Mi conclusión, con total fidelidad al pensamiento de Berlín, es también
clara. No tenemos, en efecto, elementos de juicio para decidir sobre
la sabiduría política de los gobernantes, ni para pronunciarnos
sobre el origen de sus virtudes como tales, ni para elaborar una
u
teoría acerca de su competencia o descubrir las misteriosas vías por
las que unos logran que las cosas se hagan y otros no. En el mundo de
las relaciones sociales no existe una ciencia específica, que se estudie y
aprenda, que ayude a los gobernantes a resolver los problemas de la
vida real. No hay en el determinismo radical, en los modelos
universales para el gobierno, o en el acopio de largas series de datos
empíricos, una base sólida que permita construir un sistema
científico capaz de explicar el éxito de los gobernantes.
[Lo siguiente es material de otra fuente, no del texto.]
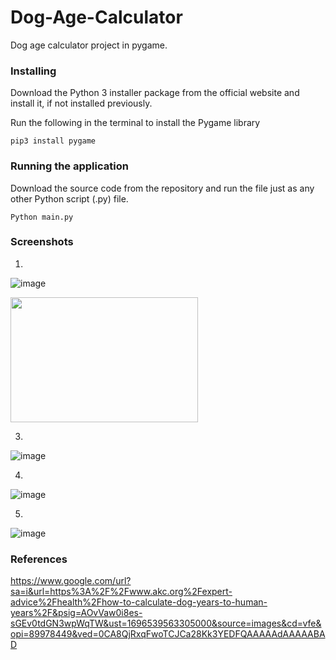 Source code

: # Dog-Age-Calculator
Dog age calculator project in pygame.

### Installing
Download the Python 3 installer package from the official website and install it, if not installed previously.

Run the following in the terminal to install the Pygame library
```
pip3 install pygame
```

### Running the application
Download the source code from the repository and run the file just as any other Python script (.py) file.
```
Python main.py
```

### Screenshots

1.
![image](https://github.com/nikmasi/Dog-Age-Calculator/assets/138830925/92533b7e-0373-4a5f-b492-1f3300199b9c)

<img src="https://github.com/nikmasi/Dog-Age-Calculator/assets/138830925/92533b7e-0373-4a5f-b492-1f3300199b9c0" width="300" height="200">

3.
![image](https://github.com/nikmasi/Dog-Age-Calculator/assets/138830925/09694400-122f-421a-8e52-8e864f673209)

4.
![image](https://github.com/nikmasi/Dog-Age-Calculator/assets/138830925/daf45467-0e17-43ff-adda-8c0e4500efec)

5.
![image](https://github.com/nikmasi/Dog-Age-Calculator/assets/138830925/b06b61fc-a820-4573-b465-09dae7289d90)

### References
https://www.google.com/url?sa=i&url=https%3A%2F%2Fwww.akc.org%2Fexpert-advice%2Fhealth%2Fhow-to-calculate-dog-years-to-human-years%2F&psig=AOvVaw0i8es-sGEv0tdGN3wpWqTW&ust=1696539563305000&source=images&cd=vfe&opi=89978449&ved=0CA8QjRxqFwoTCJCa28Kk3YEDFQAAAAAdAAAAABAD
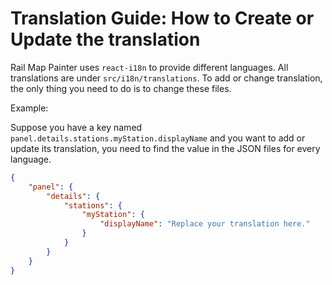 # Translation Guide: How to Create or Update the translation

Rail Map Painter uses `react-i18n` to provide different languages. All translations are under `src/i18n/translations`. To add or change translation, the only thing you need to do is to change these files.

Example:

Suppose you have a key named `panel.details.stations.myStation.displayName` and you want to add or update its translation, you need to find the value in the JSON files for every language.

```json
{
    "panel": {
        "details": {
            "stations": {
                "myStation": {
                    "displayName": "Replace your translation here."
                }
            }
        }
    }
}
```

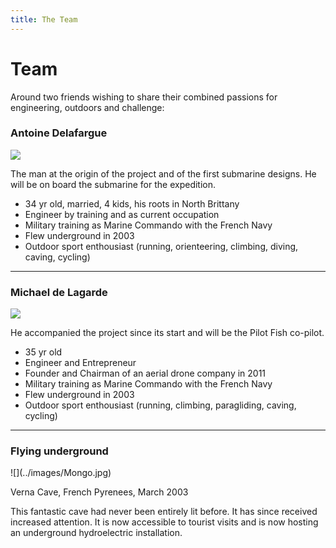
 ```yaml
---
title: The Team
---
```


</div>
</div>
<div class="hero" style="background-image:url('/images/header7.jpg')">
  <div class="title">
    <h1>Team</h1>
    <p>Around two friends wishing to share their combined passions for engineering, outdoors and challenge:</p>
  </div>
</div>

<div class="container">

<div></div>

### Antoine Delafargue

<div class="row">

<div class="col-sm-3">

<img src="../images/AD.jpg" />

</div>
<div class="col-sm-9">

<p>The man at the origin of the project and of the first submarine designs. 
He will be on board the submarine for the expedition. </p>
<ul>
    <li>34 yr old, married, 4 kids, his roots in North Brittany</li>
    <li>Engineer by training and as current occupation</li>
    <li>Military training as Marine Commando with the French Navy</li>
    <li>Flew underground in 2003</li>
    <li>Outdoor sport enthousiast (running, orienteering, climbing, diving, caving, cycling)</li>
</ul>
</div>
</div>

<hr/>

### Michael de Lagarde

<div class="row">

  <div class="col-sm-3">

  <img src="../images/MD.jpg" />

  </div>
  <div class="col-sm-9">

<p>He accompanied the project since its start and will be the Pilot Fish co-pilot.</p>
<ul>
    <li>35 yr old</li>
    <li>Engineer and Entrepreneur</li>
    <li>Founder and Chairman of an aerial drone company in 2011</li>
    <li>Military training as Marine Commando with the French Navy</li>
    <li>Flew underground in 2003</li>
    <li>Outdoor sport enthousiast (running, climbing, paragliding, caving, cycling)</li>
</ul>
  </div>
</div>
    
<hr/>

### Flying underground 

<div class="row">

  <div class="col-sm-5">
![](../images/Mongo.jpg)
  </div>
  <div class="col-sm-7">
  
  <div></div>

Verna Cave, French Pyrenees, March 2003

This fantastic cave had never been entirely lit before. 
It has since received increased attention. 
It is now accessible to tourist visits 
and is now hosting an underground hydroelectric installation.    

</div>
</div>
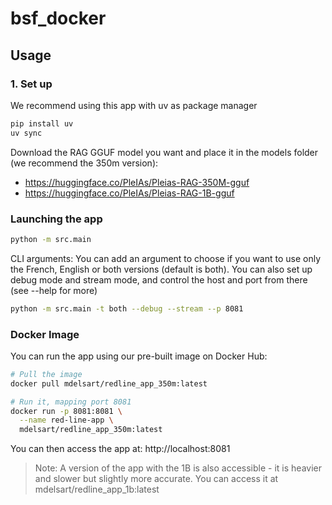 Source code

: # bsf_docker

## Usage
### 1. Set up
We recommend using this app with uv as package manager
``` bash
pip install uv
uv sync
```

Download the RAG GGUF model you want and place it in the models folder (we recommend the 350m version):
- https://huggingface.co/PleIAs/Pleias-RAG-350M-gguf
- https://huggingface.co/PleIAs/Pleias-RAG-1B-gguf 



### Launching the app
``` bash
python -m src.main
```

CLI arguments:
You can add an argument to choose if you want to use only the French, English or both versions (default is both). You can also set up debug mode and stream mode, and control the host and port from there (see --help for more)
``` bash
python -m src.main -t both --debug --stream --p 8081
```

### Docker Image

You can run the app using our pre-built image on Docker Hub:

```bash
# Pull the image
docker pull mdelsart/redline_app_350m:latest

# Run it, mapping port 8081
docker run -p 8081:8081 \
  --name red-line-app \
  mdelsart/redline_app_350m:latest
```
You can then access the app at: http://localhost:8081

> Note: 
> A version of the app with the 1B is also accessible - it is heavier and slower but slightly more accurate. You can access it at mdelsart/redline_app_1b:latest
Las claves de
ese éxito hay que buscarlas a niveles menos pretenciosos, más
modestos: la capacidad de comprender lo esencial de la vida pública
y de integrar y sintetizar sus elementos; la convicción de que es vano
esperar que lleguen de la ciencia todas las respuestas; el don
privilegiado de saber usar la experiencia y la observación para adivinar
por dónde van las cosas; la opción por el empirismo audaz y no por el
reformismo temerario; la desconfianza hacia leyes y métodos
contrastados en campos distintos de la vida social. Los gobernantes no
tienen por qué ser científicos, ya lo hemos dicho: no hay una ciencia
política a la vista y mientras sea así, como enseña tan acertadamente
Berlin, «pretender sustituir el juicio individual por una ciencia espuria
está desacreditado por la experiencia, lesiona el valor de las ciencias
consolidadas y socava la fe en la razón humana».